I'm a hard sell on Merlot. In fact, knowing the prestige of Chateau Petrus (100% Merlot), I'm often a bit embarrassed to admit that I generally don't like Merlot. I've tasted Petrus and, of course, would have a cellar full of it could I afford it. And I've also tasted and enjoyed excellent New World Merlots from Leonetti and Duckhorn. Most inexpensive Merlots, however, tend to have a shrill green pepper/celery component that I have a hard time swallowing...or a candied, oaky sweetness that covers it up.
With a group of four for dinner, many of whom were Merlot fans, I couldn't pass up this 2006 Oyster Bay Merlot, offered for $28/bottle on the wine list at Oakwood Bistro in Kalamazoo, MI. Glad I didn't.

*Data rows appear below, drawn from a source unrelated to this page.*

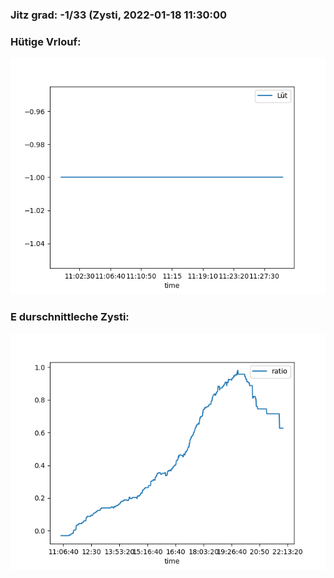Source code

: ### Jitz grad: -1/33 (Zysti, 2022-01-18 11:30:00

### Hütige Vrlouf:
![Graph](Today.png)

### E durschnittleche Zysti:
![Graph](Zysti.png)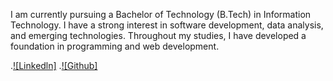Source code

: I am currently pursuing a Bachelor of Technology (B.Tech) in Information Technology. I have a strong interest in software development, data analysis, and emerging technologies. Throughout my studies, I have developed a foundation in programming and web development.

.[![Linkedln]](https://www.linkedin.com/in/shambhavi-bisen-594782262/)
.[![Github]](https://github.com/Shambhavi-12132/)

<!---
Shambhavi-12132/Shambhavi-12132 is a ✨ special ✨ repository because its `README.md` (this file) appears on your GitHub profile.
You can click the Preview link to take a look at your changes.
--->
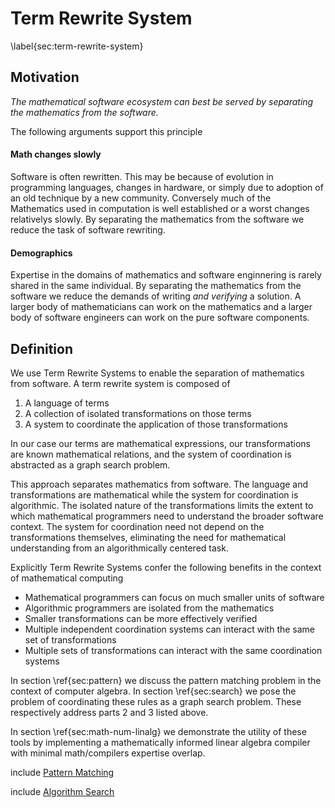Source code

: 
Term Rewrite System
===================

\label{sec:term-rewrite-system}

Motivation
----------

*The mathematical software ecosystem can best be served by separating the mathematics from the software.*

The following arguments support this principle

#### Math changes slowly

Software is often rewritten.  This may be because of evolution in programming languages, changes in hardware, or simply due to adoption of an old technique by a new community.  Conversely much of the Mathematics used in computation is well established or a worst changes relativelys slowly.  By separating the mathematics from the software we reduce the task of software rewriting.


#### Demographics

Expertise in the domains of mathematics and software enginnering is rarely shared in the same individual.  By separating the mathematics from the software we reduce the demands of writing *and verifying* a solution.  A larger body of mathematicians can work on the mathematics and a larger body of software engineers can work on the pure software components.


Definition
----------

We use Term Rewrite Systems to enable the separation of mathematics from software.  A term rewrite system is composed of

1.  A language of terms
2.  A collection of isolated transformations on those terms
3.  A system to coordinate the application of those transformations

In our case our terms are mathematical expressions, our transformations are known mathematical relations, and the system of coordination is abstracted as a graph search problem.

This approach separates mathematics from software.  The language and transformations are mathematical while the system for coordination is algorithmic.  The isolated nature of the transformations limits the extent to which mathematical programmers need to understand the broader software context.  The system for coordination need not depend on the transformations themselves, eliminating the need for mathematical understanding from an algorithmically centered task.

Explicitly Term Rewrite Systems confer the following benefits in the context of mathematical computing

*   Mathematical programmers can focus on much smaller units of software
*   Algorithmic programmers are isolated from the mathematics
*   Smaller transformations can be more effectively verified
*   Multiple independent coordination systems can interact with the same set of transformations
*   Multiple sets of transformations can interact with the same coordination systems


In section \ref{sec:pattern} we discuss the pattern matching problem in the context of computer algebra.  In section \ref{sec:search} we pose the problem of coordinating these rules as a graph search problem.  These respectively address parts 2 and 3 listed above.

In section \ref{sec:math-num-linalg} we demonstrate the utility of these tools by implementing a mathematically informed linear algebra compiler with minimal math/compilers expertise overlap.

include [Pattern Matching](pattern.md)

include [Algorithm Search](search.md)
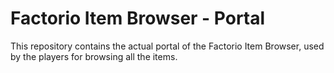 # Factorio Item Browser - Portal

This repository contains the actual portal of the Factorio Item Browser, used by the players for browsing all the items.

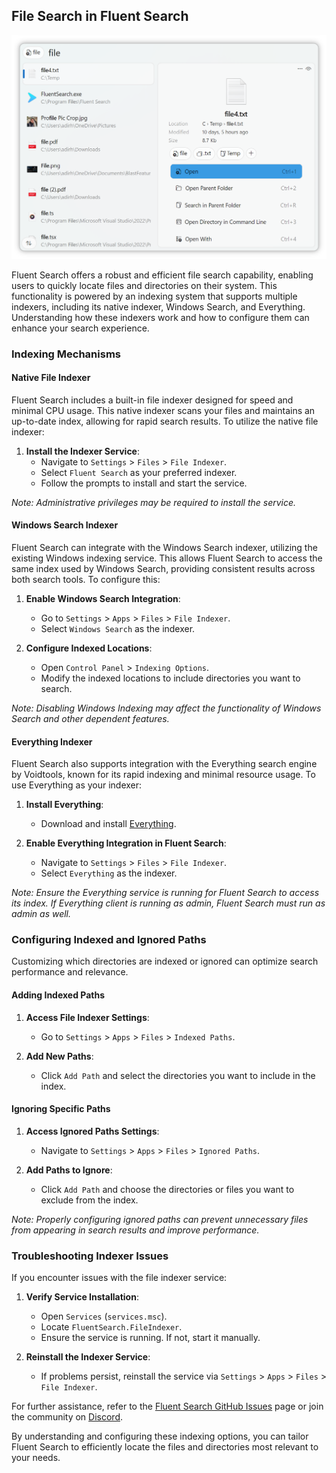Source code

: ## File Search in Fluent Search

<img alt="Fluent Search Search Tags Settings" src="/docs/images/FileTagLight.png" width="600" height="auto">

Fluent Search offers a robust and efficient file search capability, enabling users to quickly locate files and directories on their system. This functionality is powered by an indexing system that supports multiple indexers, including its native indexer, Windows Search, and Everything. Understanding how these indexers work and how to configure them can enhance your search experience.

### Indexing Mechanisms

#### Native File Indexer

Fluent Search includes a built-in file indexer designed for speed and minimal CPU usage. This native indexer scans your files and maintains an up-to-date index, allowing for rapid search results. To utilize the native file indexer:

1. **Install the Indexer Service**:
    - Navigate to `Settings` > `Files` > `File Indexer`.
    - Select `Fluent Search` as your preferred indexer.
    - Follow the prompts to install and start the service.

*Note: Administrative privileges may be required to install the service.*

#### Windows Search Indexer

Fluent Search can integrate with the Windows Search indexer, utilizing the existing Windows indexing service. This allows Fluent Search to access the same index used by Windows Search, providing consistent results across both search tools. To configure this:

1. **Enable Windows Search Integration**:
    - Go to `Settings` > `Apps` > `Files` > `File Indexer`.
    - Select `Windows Search` as the indexer.

2. **Configure Indexed Locations**:
    - Open `Control Panel` > `Indexing Options`.
    - Modify the indexed locations to include directories you want to search.

*Note: Disabling Windows Indexing may affect the functionality of Windows Search and other dependent features.*

#### Everything Indexer

Fluent Search also supports integration with the Everything search engine by Voidtools, known for its rapid indexing and minimal resource usage. To use Everything as your indexer:

1. **Install Everything**:
    - Download and install [Everything](https://www.voidtools.com/).

2. **Enable Everything Integration in Fluent Search**:
    - Navigate to `Settings` > `Files` > `File Indexer`.
    - Select `Everything` as the indexer.

*Note: Ensure the Everything service is running for Fluent Search to access its index. If Everything client is running as admin, Fluent Search must run as admin as well.*

### Configuring Indexed and Ignored Paths

Customizing which directories are indexed or ignored can optimize search performance and relevance.

#### Adding Indexed Paths

1. **Access File Indexer Settings**:
    - Go to `Settings` > `Apps` > `Files` > `Indexed Paths`.

2. **Add New Paths**:
    - Click `Add Path` and select the directories you want to include in the index.

#### Ignoring Specific Paths

1. **Access Ignored Paths Settings**:
    - Navigate to `Settings` > `Apps` > `Files` > `Ignored Paths`.

2. **Add Paths to Ignore**:
    - Click `Add Path` and choose the directories or files you want to exclude from the index.

*Note: Properly configuring ignored paths can prevent unnecessary files from appearing in search results and improve performance.*

### Troubleshooting Indexer Issues

If you encounter issues with the file indexer service:

1. **Verify Service Installation**:
    - Open `Services` (`services.msc`).
    - Locate `FluentSearch.FileIndexer`.
    - Ensure the service is running. If not, start it manually.

2. **Reinstall the Indexer Service**:
    - If problems persist, reinstall the service via `Settings` > `Apps` > `Files` > `File Indexer`.

For further assistance, refer to the [Fluent Search GitHub Issues](https://github.com/adirh3/Fluent-Search/issues) page or join the community on [Discord](https://discord.com/invite/fluentsearch).

By understanding and configuring these indexing options, you can tailor Fluent Search to efficiently locate the files and directories most relevant to your needs. 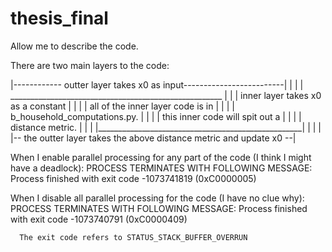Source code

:# thesis_final


Allow me to describe the code. 

There are two main layers to the code: 

|------------ outter layer takes x0 as input-------------------------|
|                                                                    |
|        _____________________________________________________       |
|        |        inner layer takes x0 as a constant         |       |
|        |       all of the inner layer code is in           |       |
|        |         b_household_computations.py.              |       |
|        |       this inner code will spit out a             |       |
|        |               distance metric.                    |       |
|        |___________________________________________________|       |
|                                                                    |
|-- the outter layer takes the above distance metric and update x0 --|


When I enable parallel processing for any part of the code (I think I might have a deadlock): 
      PROCESS TERMINATES WITH FOLLOWING MESSAGE:
      Process finished with exit code -1073741819 (0xC0000005)


When I disable all parallel processing for the code (I have no clue why):
      PROCESS TERMINATES WITH FOLLOWING MESSAGE:
      Process finished with exit code -1073740791 (0xC0000409)
      
      The exit code refers to STATUS_STACK_BUFFER_OVERRUN

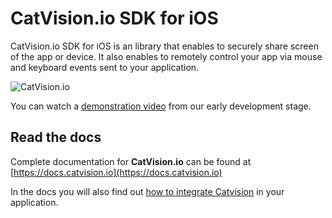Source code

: # CatVision.io SDK for iOS

CatVision.io SDK for iOS is an library that enables to securely share screen of the app or device. It also enables to remotely control your app via mouse and keyboard events sent to your application.

![CatVision.io](https://teskalabscom.azureedge.net/media/img/solutions/teskalabs_catvisionio_illustration.png)

You can watch a [demonstration video](https://www.youtube.com/watch?v=bKjMwUtapxc) from our early development stage.

## Read the docs

Complete documentation for **CatVision.io** can be found at [https://docs.catvision.io](https://docs.catvision.io)

In the docs you will also find out [how to integrate Catvision](https://docs.catvision.io) in your application.
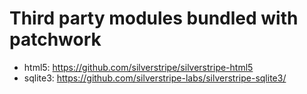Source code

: 
# Third party modules bundled with patchwork

 * html5: https://github.com/silverstripe/silverstripe-html5
 * sqlite3: https://github.com/silverstripe-labs/silverstripe-sqlite3/

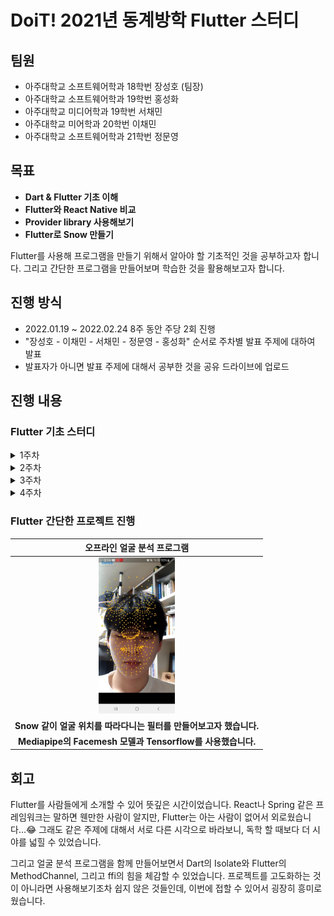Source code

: # DoiT! 2021년 동계방학 Flutter 스터디

## 팀원

+ 아주대학교 소프트웨어학과 18학번 장성호 (팀장)
+ 아주대학교 소프트웨어학과 19학번 홍성화
+ 아주대학교 미디어학과 19학번 서채민
+ 아주대학교 미어학과 20학번 이채민
+ 아주대학교 소프트웨어학과 21학번 정문영

## 목표

+ **Dart & Flutter 기초 이해**
+ **Flutter와 React Native 비교**
+ **Provider library 사용해보기**
+ **Flutter로 Snow 만들기**

Flutter를 사용해 프로그램을 만들기 위해서 알아야 할 기초적인 것을 공부하고자 합니다. 그리고 간단한 프로그램을 만들어보며 학습한 것을 활용해보고자 합니다.

## 진행 방식

+ 2022.01.19 ~ 2022.02.24 8주 동안 주당 2회 진행
+ "장성호 - 이채민 - 서채민 - 정문영 - 홍성화" 순서로 주차별 발표 주제에 대하여 발표
+ 발표자가 아니면 발표 주제에 대해서 공부한 것을 공유 드라이브에 업로드

## 진행 내용

### Flutter 기초 스터디

<details>
    <summary>1주차</summary>
    <table>
      <thead>
        <th align="center">
         <strong>
              <font style="vertical-align: inherit;">목표</font>
         </strong>
        </th>
        <th align="center">
         <strong>
              <font style="vertical-align: inherit;">기본 위젯 공부</font>
         </strong>
        </th>
        <th align="center">
         <strong>
              <font style="vertical-align: inherit;">목표 개발</font>
         </strong>
        </th>
      </thead>
      <tbody>
        <tr>
          <td align="center">
            <img src="assets/showcases/week_1/goal.png" style="height: 250px;"/>
          </td>
          <td align="center">
            <img src="assets/showcases/week_1/real_1.png" style="height: 250px;"/>
          </td>
          <td align="center">
            <img src="assets/showcases/week_1/real_2.png" style="height: 250px;"/>
          </td>
        </tr>
      </tbody>
    </table>
    <div>
        Text, Container, Column, Row, Stack 등 기본 위젯을 공부한 뒤 목표 화면을 만들었습니다.
    </div>
</details>

<details>
    <summary>2주차</summary>
    <table>
      <thead>
        <th align="center">
         <strong>
              <font style="vertical-align: inherit;">Splash Screen 만들기</font>
         </strong>
        </th>
      </thead>
      <tbody>
        <tr>
          <td align="center">
            <img src="assets/showcases/week_2/real_1.gif" style="height: 250px;"/>
          </td>
        </tr>
      </tbody>
    </table>
    <div>
        Implicit animation과 Navigator를 통한 Routing을 학습했습니다.
    </div>
</details>

<details>
    <summary>3주차</summary>
    <table>
      <thead>
        <th align="center">
         <strong>
              <font style="vertical-align: inherit;">Firebase 연동해서 전화번호 인증하기</font>
         </strong>
        </th>
      </thead>
      <tbody>
        <tr>
          <td align="center">
            <img src="assets/showcases/week_3/real_1.gif" style="height: 250px;"/>
          </td>
        </tr>
      </tbody>
    </table>
    <div>
        Firebase 프로젝트를 설정하고 전화번호 인증을 통한 로그인을 구현했습니다.
    </div>
</details>

<details>
    <summary>4주차</summary>
    <table>
      <thead>
        <th align="center">
         <strong>
              <font style="vertical-align: inherit;">Firebase 연동해서 데이터 저장하기</font>
         </strong>
        </th>
      </thead>
      <tbody>
        <tr>
          <td align="center">
            <img src="assets/showcases/week_4/real_1.png" style="height: 250px;"/>
          </td>
        </tr>
      </tbody>
    </table>
    <div>
        Flutter에서 Firestore를 연결한 뒤 데이터를 생성하거나 업데이트 하고, 삭제하는 등 CRUD를 진행해보았습니다.
    </div>
</details>

### Flutter 간단한 프로젝트 진행

<table>
    <thead>
        <th align="center">
            <strong>
                <font style="vertical-align: inherit;">오프라인 얼굴 분석 프로그램</font>
            </strong>
        </th>
    </thead>
    <tbody>
        <tr>
          <td align="center">
            <img src="assets/showcases/facemesh.png" style="height: 250px;"/>
          </td>
        </tr>
        <tr>
          <td align="center">
            <strong>
                <font style="vertical-align: inherit;">Snow 같이 얼굴 위치를 따라다니는 필터를 만들어보고자 했습니다.</font>
            </strong>
          </td>
        </tr>
        <tr>
          <td align="center">
            <strong>
                <font style="vertical-align: inherit;">Mediapipe의 Facemesh 모델과 Tensorflow를 사용했습니다.</font>
            </strong>
          </td>
        </tr>
    </tbody>
</table>

## 회고

Flutter를 사람들에게 소개할 수 있어 뜻깊은 시간이었습니다. React나 Spring 같은 프레임워크는 말하면 웬만한 사람이 알지만, Flutter는 아는 사람이 없어서 외로웠습니다...😂  그래도 같은 주제에 대해서 서로 다른 시각으로 바라보니, 독학 할 때보다 더 시야를 넓힐 수 있었습니다.

그리고 얼굴 분석 프로그램을 함께 만들어보면서 Dart의 Isolate와 Flutter의 MethodChannel, 그리고 ffi의 힘을 체감할 수 있었습니다. 프로젝트를 고도화하는 것이 아니라면 사용해보기조차 쉽지 않은 것들인데, 이번에 접할 수 있어서 굉장히 흥미로웠습니다.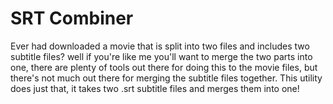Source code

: SRT Combiner
============

Ever had downloaded a movie that is split into two files and includes two subtitle files? well if you're like me you'll want to merge the two parts into one, there are plenty of tools out there for doing this to the movie files, but there's not much out there for merging the subtitle files together. This utility does just that, it takes two .srt subtitle files and merges them into one!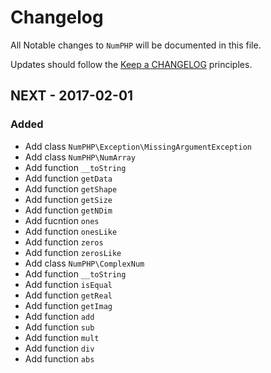 # Changelog

All Notable changes to `NumPHP` will be documented in this file.

Updates should follow the [Keep a CHANGELOG](http://keepachangelog.com/) principles.

## NEXT - 2017-02-01

### Added
- Add class `NumPHP\Exception\MissingArgumentException`
- Add class `NumPHP\NumArray`
 - Add function `__toString`
 - Add function `getData`
 - Add function `getShape`
 - Add function `getSize`
 - Add function `getNDim`
 - Add fucntion `ones`
 - Add function `onesLike`
 - Add function `zeros`
 - Add function `zerosLike`
- Add class `NumPHP\ComplexNum`
 - Add function `__toString`
 - Add function `isEqual`
 - Add function `getReal`
 - Add function `getImag`
 - Add function `add`
 - Add function `sub`
 - Add function `mult`
 - Add function `div`
 - Add function `abs`
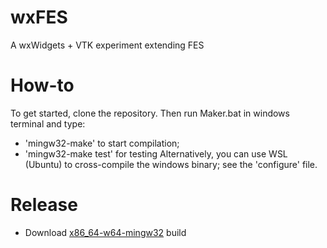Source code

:# wxFES
A wxWidgets + VTK experiment extending FES

# How-to
To get started, clone the repository. Then run Maker.bat in windows terminal and type:
- 'mingw32-make' to start compilation; 
- 'mingw32-make test' for testing 
Alternatively, you can use WSL (Ubuntu) to cross-compile the windows binary; see the 'configure' file.

# Release
- Download [x86_64-w64-mingw32](https://github.com/ntilau/uni-phd-wxfes/raw/master/bin/wxfes.exe) build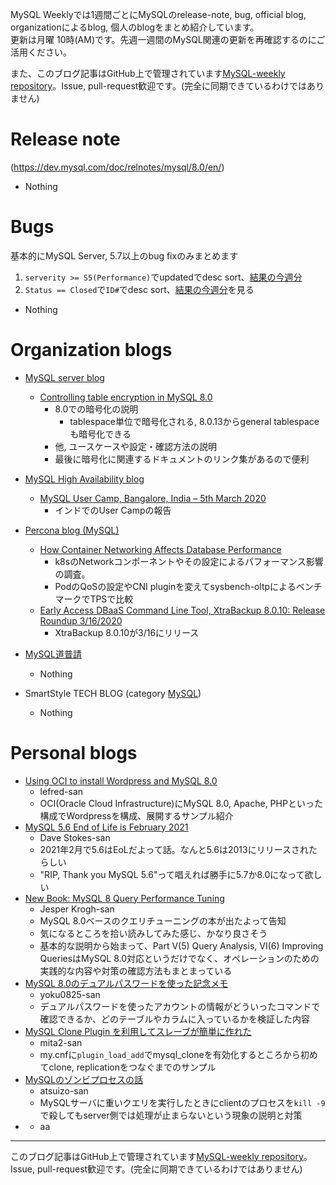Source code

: MySQL Weeklyでは1週間ごとにMySQLのrelease-note, bug, official blog, organizationによるblog, 個人のblogをまとめ紹介しています。  
更新は月曜 10時(AM)です。先週一週間のMySQL関連の更新を再確認するのにご活用ください。

また、このブログ記事はGitHub上で管理されています[MySQL-weekly repository](https://github.com/tom--bo/MySQL-weekly)。Issue, pull-request歓迎です。(完全に同期できているわけではありません)


# Release note

(https://dev.mysql.com/doc/relnotes/mysql/8.0/en/)

- Nothing

# Bugs

基本的にMySQL Server, 5.7以上のbug fixのみまとめます

1. `serverity >= S5(Performance)`でupdatedでdesc sort、[結果の今週分](https://bugs.mysql.com/search.php?cmd=display&status=All&severity=-5&os=5&bug_age=0&order_by=mtime&direction=ASC&limit=30&mine=0&reorder_by=mtime)
1. `Status == Closed`で`ID#`でdesc sort、[結果の今週分](https://bugs.mysql.com/search.php?search_for=&status=Closed&severity=&limit=10&order_by=id&cmd=display&direction=DESC&os=0&phpver=&bug_age=0)を見る

- Nothing

# Organization blogs

- [MySQL server blog](https://mysqlserverteam.com/)
  - [Controlling table encryption in MySQL 8.0](https://mysqlserverteam.com/controlling-table-encryption-in-mysql-8-0/)
    - 8.0での暗号化の説明
      - tablespace単位で暗号化される, 8.0.13からgeneral tablespaceも暗号化できる
    - 他, ユースケースや設定・確認方法の説明
    - 最後に暗号化に関連するドキュメントのリンク集があるので便利

- [MySQL High Availability blog](https://mysqlhighavailability.com/)
  - [MySQL User Camp, Bangalore, India – 5th March 2020](https://mysqlhighavailability.com/mysql-user-camp-bangalore-india-5th-march-2020/)
    - インドでのUser Campの報告

- [Percona blog (MySQL)](https://www.percona.com/blog/)
  - [How Container Networking Affects Database Performance](https://www.percona.com/blog/2020/03/18/how-container-networking-affects-database-performance/)
    - k8sのNetworkコンポーネントやその設定によるパフォーマンス影響の調査。
    - PodのQoSの設定やCNI pluginを変えてsysbench-oltpによるベンチマークでTPSで比較
  - [Early Access DBaaS Command Line Tool, XtraBackup 8.0.10: Release Roundup 3/16/2020](https://www.percona.com/blog/2020/03/16/early-access-dbaas-command-line-tool-xtrabackup-8-0-10-release-roundup-3-16-2020/)
    - XtraBackup 8.0.10が3/16にリリース

- [MySQL道普請](https://gihyo.jp/dev/serial/01/mysql-road-construction-news)
  - Nothing

- SmartStyle TECH BLOG (category [MySQL](https://www.s-style.co.jp/blog/category/tech/mysql/))
  - Nothing



# Personal blogs

- [Using OCI to install Wordpress and MySQL 8.0](https://lefred.be/content/using-oci-to-install-wordpress-and-mysql-8-0/)
  - lefred-san
  - OCI(Oracle Cloud Infrastructure)にMySQL 8.0, Apache, PHPといった構成でWordpressを構成、展開するサンプル紹介
- [MySQL 5.6 End of Life is February 2021](https://elephantdolphin.blogspot.com/)
  - Dave Stokes-san
  - 2021年2月で5.6はEoLだよって話。なんと5.6は2013にリリースされたらしい
  - "RIP, Thank you MySQL 5.6"って唱えれば勝手に5.7か8.0になって欲しい
- [New Book: MySQL 8 Query Performance Tuning](https://mysql.wisborg.dk/2020/03/21/new-book-mysql-8-query-performance-tuning/)
  - Jesper Krogh-san
  - MySQL 8.0ベースのクエリチューニングの本が出たよって告知
  - 気になるところを拾い読みしてみた感じ、かなり良さそう
  - 基本的な説明から始まって、Part V(5) Query Analysis, VI(6) Improving QueriesはMySQL 8.0対応というだけでなく、オペレーションのための実践的な内容や対策の確認方法もまとまっている
- [MySQL 8.0のデュアルパスワードを使った記念メモ](https://yoku0825.blogspot.com/2020/03/mysql-80.html)
  - yoku0825-san
  - デュアルパスワードを使ったアカウントの情報がどういったコマンドで確認できるか、どのテーブルやカラムに入っているかを検証した内容
- [MySQL Clone Plugin を利用してスレーブが簡単に作れた](https://mita2db.hateblo.jp/entry/2020/03/20/124905)
  - mita2-san
  - my.cnfに`plugin_load_add`でmysql_cloneを有効化するところから初めてclone, replicationをつなぐまでのサンプル
- [MySQLのゾンビプロセスの話](https://atsuizo.hatenadiary.jp/entry/2020/03/16/090000)
  - atsuizo-san
  - MySQLサーバに重いクエリを実行したときにclientのプロセスを`kill -9`で殺してもserver側では処理が止まらないという現象の説明と対策
- []()
  - aa



-----

このブログ記事はGitHub上で管理されています[MySQL-weekly repository](https://github.com/tom--bo/MySQL-weekly)。Issue, pull-request歓迎です。(完全に同期できているわけではありません)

Fresh scents of red berries/cherries and not even a hint of green! Fine boned but with good strength. Fortunately this wine makes no attempt to be a blockbuster, and it has good acid backbone for aging. Ripe, delicate finish. Great with rainbow trout, pork, salmon or pot roast of beef. This wine is now on my shopping list. And I'd also like to try the Oyster Bay Pinot Noir. The cool climate of Kiwi-land is good for Pinot Noir and, as I discovered, Merlot.